Dans la peau d’Alexandre Dipoko Ewané
À hauteur de Bellevue
Alexandre Dipoko Ewané, athlète : « Moi, j’étais un enfant hyperactif. J’ai commencé le sport dans mon quartier, en courant partout avec des jeux, en fait, tout simplement. On jouait entre nous à des police / voleur et j’étais très bon. J’ai toujours pratiqué beaucoup de sport, je suis un passionné de sport. J’ai fait du roller, du viet vu dao, j’ai fait du grappling, de la boxe thaï, du foot et maintenant de l’athlétisme qui est mon travail aujourd’hui. Ma discipline, c’est le saut en hauteur.
Je viens du quartier de Bellevue. Ça représente beaucoup pour moi, c’est là où j’ai grandi, mon caractère vient de là-bas, ma rage aussi de vaincre vient aussi de là-bas. Il y a aussi une mixité sociale qui est magnifique. Ça m’a aidé après pour la suite en fait. Ça m’a donné des armes pour pouvoir combattre.

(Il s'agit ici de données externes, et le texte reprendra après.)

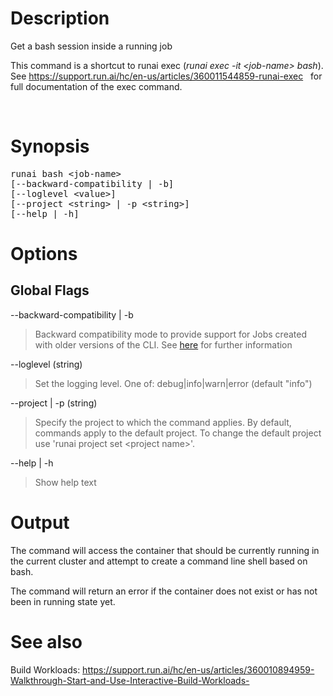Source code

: # Description

Get a bash session inside a running job

This command is a shortcut to runai exec (_runai exec -it &lt;job-name&gt; bash_). See <https://support.run.ai/hc/en-us/articles/360011544859-runai-exec>&nbsp;&nbsp;<span class="wysiwyg-color-red">&nbsp;</span><span class="wysiwyg-color-black">for full documentation of the exec command.&nbsp;</span>

&nbsp;

# Synopsis

<pre>runai bash &lt;job-name&gt;<br/>[--backward-compatibility | -b]<br/>[--loglevel &lt;value&gt;]<br/>[--project &lt;string&gt; | -p &lt;string&gt;]<br/>[--help | -h]</pre>

# Options

## Global Flags

--backward-compatibility | -b

>  Backward compatibility mode to provide support for Jobs created with older versions of the CLI. See <a href="https://support.run.ai/hc/en-us/articles/360013546920-Migrating-to-Permission-Aware-CLI" target="_self">here</a> for further information

--loglevel (string)

>  Set the logging level. One of: debug|info|warn|error (default "info")

--project | -p (string)

>  Specify the project to which the command applies. By default, commands apply to the default project. To change the default project use 'runai project set &lt;project name&gt;'.

--help | -h

>  Show help text

# Output

The command will access the container that should be currently running in the current cluster and attempt to create a command line shell based on bash.

The command will return an error if the container does not exist or has not been in running state yet.

# See also

Build Workloads: <https://support.run.ai/hc/en-us/articles/360010894959-Walkthrough-Start-and-Use-Interactive-Build-Workloads->

&nbsp;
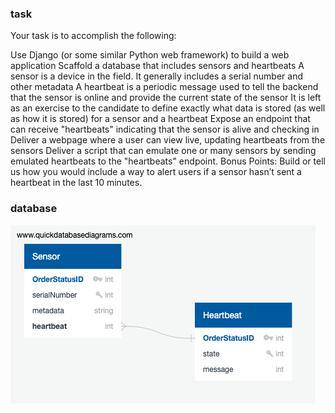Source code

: 

### task

Your task is to accomplish the following:

Use Django (or some similar Python web framework) to build a web application
Scaffold a database that includes sensors and heartbeats
A sensor is a device in the field. It generally includes a serial number and other metadata
A heartbeat is a periodic message used to tell the backend that the sensor is online and provide the current state of the sensor
It is left as an exercise to the candidate to define exactly what data is stored (as well as how it is stored) for a sensor and a heartbeat
Expose an endpoint that can receive "heartbeats" indicating that the sensor is alive and checking in
Deliver a webpage where a user can view live, updating heartbeats from the sensors
Deliver a script that can emulate one or many sensors by sending emulated heartbeats to the "heartbeats" endpoint.
Bonus Points: Build or tell us how you would include a way to alert users if a sensor hasn’t sent a heartbeat in the last 10 minutes.

### database

![alt text](https://github.com/taixingbi/sensors-monitor/blob/main/backend-django/QuickDBD-export.png)
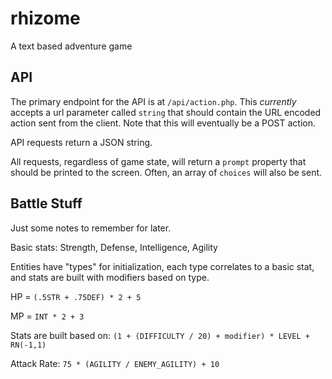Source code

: rhizome
=======

A text based adventure game

## API
The primary endpoint for the API is at `/api/action.php`. This _currently_
accepts a url parameter called `string` that should contain the URL encoded
action sent from the client. Note that this will eventually be a POST action.

API requests return a JSON string.

All requests, regardless of game state, will return a `prompt` property that
should be printed to the screen. Often, an array of `choices` will also be
sent.

## Battle Stuff
Just some notes to remember for later.

Basic stats: Strength, Defense, Intelligence, Agility

Entities have "types" for initialization, each type correlates to a basic stat,
and stats are built with modifiers based on type.

HP = `(.5STR + .75DEF) * 2 + 5`

MP = `INT * 2 + 3`

Stats are built based on: `(1 + (DIFFICULTY / 20) + modifier) * LEVEL + RN(-1,1)`

Attack Rate:
`75 * (AGILITY / ENEMY_AGILITY) + 10`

J’ai une paralysie du plexus brachial. Comment je l’ai eue ? C’est à la naissance, c’était un accident. Enfin, j’étais trop gros. J’étais un gros bébé en fait et lors de l’accouchement en fait je ne passais pas. Il était trop tard pour faire une césarienne ou quoi que ce soit.
J’a découvert l’athlétisme à l’école et dans l’association à Bras, une association de personnes en situation de handicap comme moi. Ça m’a fait beaucoup de bien de savoir que je n’étais pas le seul à avoir une vie compliquée, forcément, à être timide. Enfin, plein de choses qu’on pouvait partager. En grandissant, en acceptant aussi mon handicap, j’ai réussi à m’assumer et cette timidité est partie.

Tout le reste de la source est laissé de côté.